昭和の終わり、この静かな町で、日本中を震撼させる大事件が発生した。東京・埼玉連続幼女誘拐事件だ。
犯人は宮崎勤。当時26歳のこの男は、幼女ばかりを狙い、わずか1年のうちに4人の命を奪った。
オタク、ロリコン。当時あまり聞き慣れない言葉がメディアに踊った。
各社の報道競争が沸点に達した平成元年8月、読売新聞が夕刊で「捜査本部が宮崎勤のアジトを発見した」と報じた。小峰峠にあるとされたアジトは、地元の名士であった宮崎家の使用人が使っていた山小屋の廃屋で、宮崎はそこに被害者の遺体を隠していたとされた。しかし、それは捏造記事だった。
小峰峠は、事件現場である宮崎の自宅から山2つ分くらい離れているし、ここに幼女の死体が遺棄された事実はない。もちろん犯人のアジトもなかった。ただ、トンネルに女の子の幽霊が出るという噂だけが残った。

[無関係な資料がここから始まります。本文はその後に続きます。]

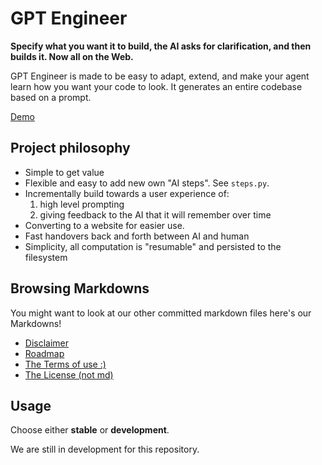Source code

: # GPT Engineer


**Specify what you want it to build, the AI asks for clarification, and then builds it. Now all on the Web.**

GPT Engineer is made to be easy to adapt, extend, and make your agent learn how you want your code to look. It generates an entire codebase based on a prompt.

[Demo](https://twitter.com/antonosika/status/1667641038104674306)

## Project philosophy

- Simple to get value
- Flexible and easy to add new own "AI steps". See `steps.py`.
- Incrementally build towards a user experience of:
  1. high level prompting
  2. giving feedback to the AI that it will remember over time
- Converting to a website for easier use.
- Fast handovers back and forth between AI and human
- Simplicity, all computation is "resumable" and persisted to the filesystem

## Browsing Markdowns

You might want to look at our other committed markdown files here's our Markdowns!
- [Disclaimer](DISCLAIMER.md)
- [Roadmap](ROADMAP.md)
- [The Terms of use :)](TERMS_OF_USE.md)
- [The License (not md)](LICENSE)

## Usage

Choose either **stable** or **development**.

We are still in development for this repository.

都道32号は、思いのほか車通りが多い。ダンプやトラックが背中からバンバン追い抜いていく。新道から旧道に入ると、あとは峠のてっぺんまで細道が続くのみだ。こちらは人通りが一切ない。
アスファルトの道路は、あるところは苔むし、またあるところは足元が沈むほど落ち葉が積もっていた。夏になると、道端のツタや雑草が道路を覆ってしまうだろう。



大きな曲がり道の向こうに、小峰隧道がその口を開けていた。
大正5年の開通から、すでに100年以上が経過したレンガ造りのトンネル。トンネルのなかはかび臭い、じっとりした空気が漂っている。コンクリートの壁面には、地元の暴走族が書いたらしい落書きがあった。しかし、ひとの残り香のようなものは感じられなかった。



新小峰トンネルが開通した1999年以降、小峰隧道のある旧道は車止めが設置された。歩行者は依然通れるが、便利な新道があるのに、わざわざ薄暗い山道を歩くような物好きはいない。旧道で見かけるのは、犬を散歩する地元の人と、峠を攻める自転車乗りくらいのものだ。人通りが途切れてから早20年以上が過ぎた。噂の幽霊トンネルは、いまや緑に飲まれようとしている。ひとの気配すら薄れつつあるトンネルはもう怖くない。そもそもが、何もないただのトンネルなのだ。